6. Learned counsel for the assessed would submit that having regard to the decision of the apex court in ONGC v. Collector of Central Excise [1991] 4 JT 158, and in terms of office memorandum dated January 24, 1994, the dispute between the parties ought to have been referred for determination of the appropriate committee.

7. If this be the position the assessed should have taken the same stand from the stage of assessment before the Income-tax Officer. However, we are of the opinion that the matter relating to income-tax does not come within the purview of the said scheme.

8. The second submission of learned counsel appearing on behalf of the assessed is that as the company is a 100 per cent. Government company, the amount received from the Central Government would not come within the purview of the definition of income. We do not agree. It is not in dispute that the assessed is liable to pay income-tax. Whether any “income” would come within the purview of taxable income or not has to be considered keeping in view the provisions of the Income-tax Act, in terms whereof it was for the assessed to show that the grants in aid given to it by the Central Government would not come within the purview of the expression “income”.
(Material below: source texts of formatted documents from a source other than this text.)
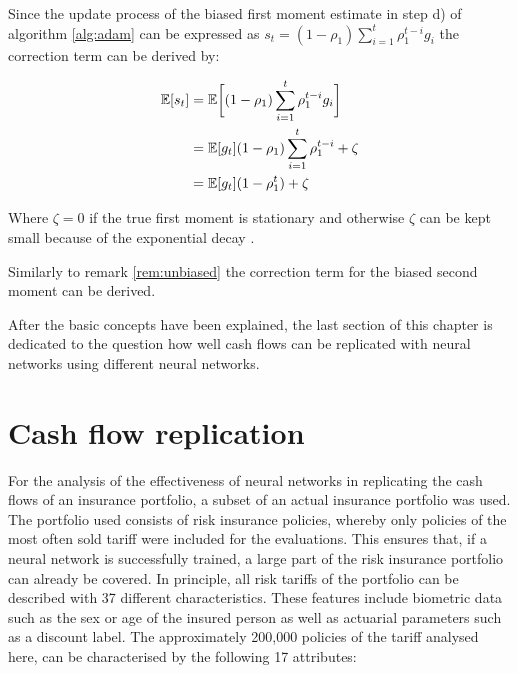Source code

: \begin{remark}\label{rem:unbiased}
	Since the update process of the biased first moment estimate in step d) of algorithm \ref{alg:adam} can be expressed as $s_t = (1 - \rho_1) \sum_{i = 1}^t \rho_1^{t-i} g_i$ the correction term can be derived by:
	
	\begin{align*}
		\mathbb{E}[s_t] &= \mathbb{E} \bigg[ (1 - \rho_1) \sum_{i = 1}^t \rho_1^{t-i} g_i \bigg] \\
				&= \mathbb{E}[g_t] (1 - \rho_1)  \sum_{i = 1}^t \rho_1^{t-i} + \zeta \\
				&= \mathbb{E}[g_t] (1 - \rho_1^t) + \zeta
	\end{align*}
	
	Where $\zeta = 0 $ if the true first moment is stationary and otherwise $\zeta$ can be kept small because of the exponential decay \cite{kingma2014adam}.
\end{remark}

\begin{remark}
	Similarly to remark \ref{rem:unbiased} the correction term for the biased second moment can be derived.
\end{remark}

After the basic concepts have been explained, the last section of this chapter is dedicated to the question how well cash flows can be replicated with neural networks using different neural networks. 


\section{Cash flow replication}

For the analysis of the effectiveness of neural networks in replicating the cash flows of an insurance portfolio, a subset of an actual insurance portfolio was used. The portfolio used consists of risk insurance policies, whereby only policies of the most often sold tariff were included for the evaluations. This ensures that, if a neural network is successfully trained, a large part of the risk insurance portfolio can already be covered. In principle, all risk tariffs of the portfolio can be described with 37 different characteristics. These features include biometric data such as the sex or age of the insured person as well as actuarial parameters such as a discount label. The approximately 200,000 policies of the tariff analysed here, can be characterised by the following 17 attributes:

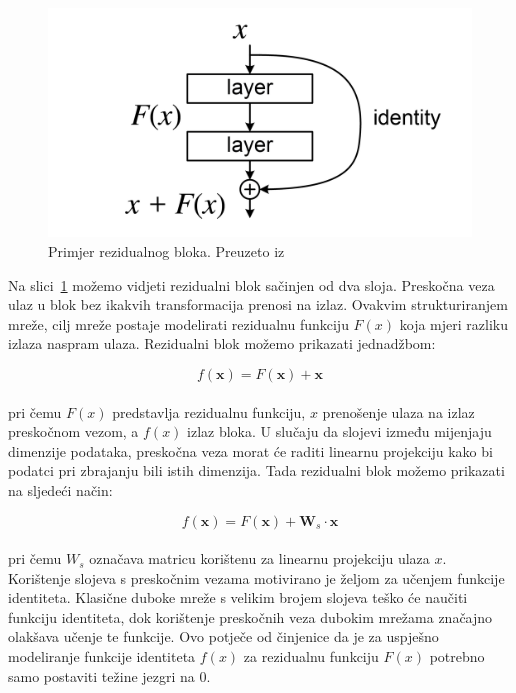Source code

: \documentclass[times, utf8, zavrsni, numeric]{fer}
\begin{document}
\begin{figure}[htb]
    \centering
    \includegraphics{ResBlock.png}
    \caption{Primjer rezidualnog bloka. Preuzeto iz~\cite{he2016deep}}
    \label{fig:resblock}
\end{figure}

Na slici~\ref{fig:resblock} možemo vidjeti rezidualni blok sačinjen od dva sloja. Preskočna veza ulaz u blok bez ikakvih transformacija prenosi na izlaz. 
Ovakvim strukturiranjem mreže, cilj mreže postaje modelirati rezidualnu funkciju $F(x)$ koja mjeri razliku izlaza naspram ulaza. Rezidualni blok možemo prikazati jednadžbom:

\begin{equation}
    f(\pmb{x}) = F(\pmb{x}) + \pmb{x}
    \label{eq:resblock}
\end{equation}
\\
pri čemu $F(x)$ predstavlja rezidualnu funkciju, $x$ prenošenje ulaza na izlaz preskočnom vezom, a $f(x)$ izlaz bloka. 
U slučaju da slojevi između mijenjaju dimenzije podataka, preskočna veza morat će raditi linearnu projekciju kako bi podatci pri zbrajanju bili istih dimenzija. 
Tada rezidualni blok možemo prikazati na sljedeći način:

\begin{equation}
    f(\pmb{x}) = F(\pmb{x}) + \pmb{W}_{s} \cdot \pmb{x}
    \label{eq:resblocklp}
\end{equation}
\\
pri čemu $W_{s}$ označava matricu korištenu za linearnu projekciju ulaza $x$. 
Korištenje slojeva s preskočnim vezama motivirano je željom za učenjem funkcije identiteta.
Klasične duboke mreže s velikim brojem slojeva teško će naučiti funkciju identiteta, dok korištenje preskočnih veza dubokim mrežama značajno olakšava učenje te funkcije.
Ovo potječe od činjenice da je za uspješno modeliranje funkcije identiteta $f(x)$ za rezidualnu funkciju $F(x)$ potrebno samo postaviti težine jezgri na 0.
\end{document}

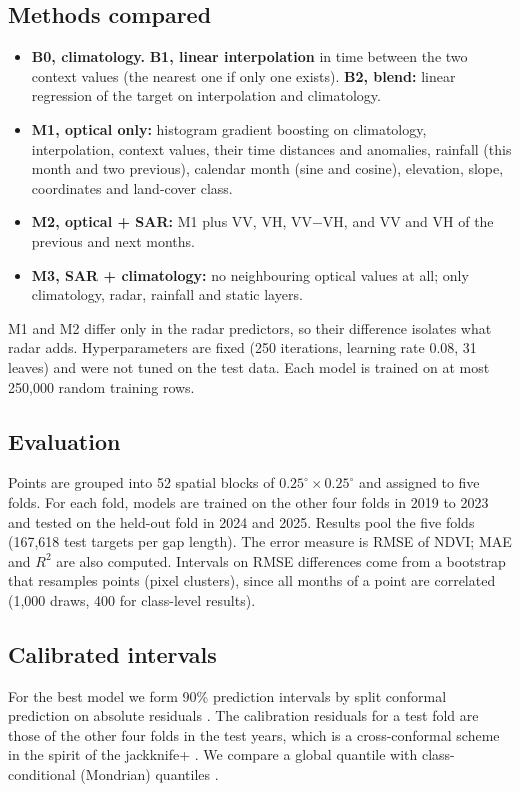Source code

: \documentclass[conference]{IEEEtran}
\begin{document}
\subsection{Methods compared}
\begin{itemize}
\item \textbf{B0, climatology.} \textbf{B1, linear interpolation} in time between the two context values (the nearest one if only one exists). \textbf{B2, blend:} linear regression of the target on interpolation and climatology.
\item \textbf{M1, optical only:} histogram gradient boosting \cite{friedman2001gbm,pedregosa2011sklearn} on climatology, interpolation, context values, their time distances and anomalies, rainfall (this month and two previous), calendar month (sine and cosine), elevation, slope, coordinates and land-cover class.
\item \textbf{M2, optical + SAR:} M1 plus VV, VH, VV$-$VH, and VV and VH of the previous and next months.
\item \textbf{M3, SAR + climatology:} no neighbouring optical values at all; only climatology, radar, rainfall and static layers.
\end{itemize}
M1 and M2 differ only in the radar predictors, so their difference isolates what radar adds. Hyperparameters are fixed (250 iterations, learning rate 0.08, 31 leaves) and were not tuned on the test data. Each model is trained on at most 250{,}000 random training rows.

\subsection{Evaluation}
Points are grouped into 52 spatial blocks of $0.25^\circ\times0.25^\circ$ and assigned to five folds. For each fold, models are trained on the other four folds in 2019 to 2023 and tested on the held-out fold in 2024 and 2025. Results pool the five folds (167{,}618 test targets per gap length). The error measure is RMSE of NDVI; MAE and $R^2$ are also computed. Intervals on RMSE differences come from a bootstrap that resamples points (pixel clusters), since all months of a point are correlated (1{,}000 draws, 400 for class-level results).

\subsection{Calibrated intervals}
For the best model we form 90\% prediction intervals by split conformal prediction on absolute residuals \cite{lei2018distribution}. The calibration residuals for a test fold are those of the other four folds in the test years, which is a cross-conformal scheme in the spirit of the jackknife+ \cite{barber2021jackknifeplus}. We compare a global quantile with class-conditional (Mondrian) quantiles \cite{vovk2012conditional}.
\end{document}
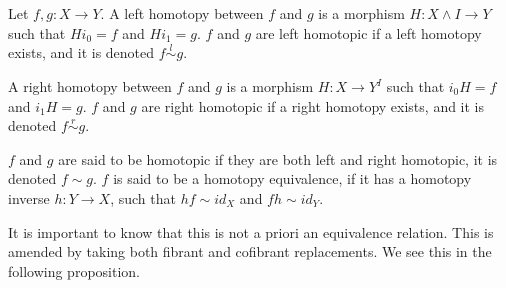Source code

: \documentclass[../thesis.tex]{subfiles}
\begin{document}
            \begin{definition}
                Let $f,g: X\rightarrow Y$. A left homotopy between $f$ and $g$ is a morphism $H:X\wedge I \rightarrow Y$ such that $Hi_0 = f$ and $Hi_1 = g$. $f$ and $g$ are left homotopic if a left homotopy exists, and it is denoted $f \overset{l}{\sim} g$.

                \begin{center}
                \end{center}
                
                A right homotopy between $f$ and $g$ is a morphism $H: X \rightarrow Y^I$ such that $i_0H = f$ and $i_1H = g$. $f$ and $g$ are right homotopic if a right homotopy exists, and it is denoted $f \overset{r}{\sim} g$.

                \begin{center}
                \end{center}

                $f$ and $g$ are said to be homotopic if they are both left and right homotopic, it is denoted $f \sim g$. $f$ is said to be a homotopy equivalence, if it has a homotopy inverse $h: Y \rightarrow X$, such that $hf \sim id_X$ and $fh \sim id_Y$. 
            \end{definition}

            It is important to know that this is not a priori an equivalence relation. This is amended by taking both fibrant and cofibrant replacements. We see this in the following proposition.
\end{document}

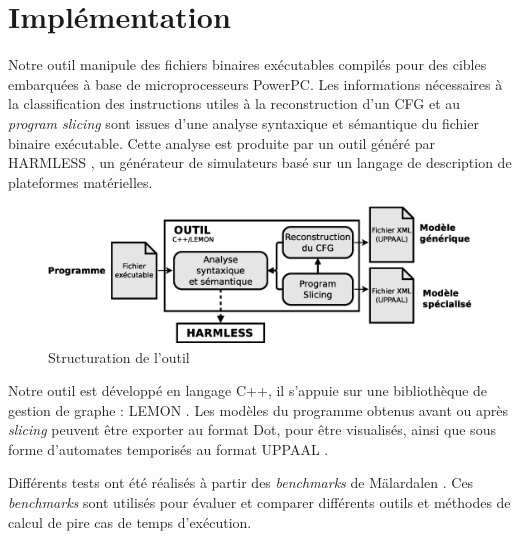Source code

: \section{Implémentation}
\label{sec:implementation}
  

  Notre outil manipule des fichiers binaires exécutables compilés pour des
  cibles embarquées à base de microprocesseurs PowerPC. Les informations
  nécessaires à la classification des instructions utiles à la reconstruction
  d'un CFG et au \emph{program slicing} sont issues d'une analyse syntaxique et
  sémantique du fichier binaire exécutable. Cette analyse est produite par un
  outil généré par HARMLESS \cite{KBB12}, un générateur de simulateurs basé sur
  un langage de description de plateformes matérielles.

  \begin{figure}[ht]
    \centering
    \includegraphics[scale=0.5]{img/archi.eps}
    \caption{Structuration de l'outil}
    \label{fig:implem}
  \end{figure}

    

  Notre outil est développé en langage C++, il s'appuie sur une bibliothèque de
  gestion de graphe : LEMON \cite{DJK11}. Les modèles du programme obtenus avant
  ou après \emph{slicing} peuvent être exporter au format Dot, pour être
  visualisés, ainsi que sous forme d'automates temporisés \cite{AD94} au format
  UPPAAL \cite{LPY97}.
  
  Différents tests ont été réalisés à partir des \emph{benchmarks} de Mälardalen
  \cite{GBA10}. Ces \emph{benchmarks} sont utilisés pour évaluer et comparer
  différents outils et méthodes de calcul de pire cas de temps d'exécution.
9. In a case where a question comes up for consideration as to whether grants in aid would come within the mischief of Section 10 of the Indian Income-tax Act or not, we are of the opinion that the doctrine of lifting the corporate veil would not be attracted. If that be so, any public sector undertaking would not be liable to pay income-tax at all.

10. The decision of the apex court in Sahney Steel and Press Works Ltd. v. CIT [1997] 228 ITR 253 is relevant in this connection. The question which arose for consideration therein was, as to whether any subsidy given in relation to new industrial undertakings or subsequent expansion of existing capacities, from the State Government, inter alia, in the form of refund of sales tax paid on machinery or finished goods and subsidy on power consumed and an exemption or refund of water rate, would be an income or not. It was held that the same would constitute income. It is not a case where the grant has been made to assist the assessed to acquire a new capital asset so as to make part of the assets of the unit in public interest.

11. Such assistance was given for the purpose of trading. Grants in aid for functioning of the company cannot be equated with such subsidies which are granted for the purpose of acquisition of new assets.

12. We are, therefore, of the opinion that no case has been made out for recalling this court’s order dated November 29, 2001. The review application is dismissed.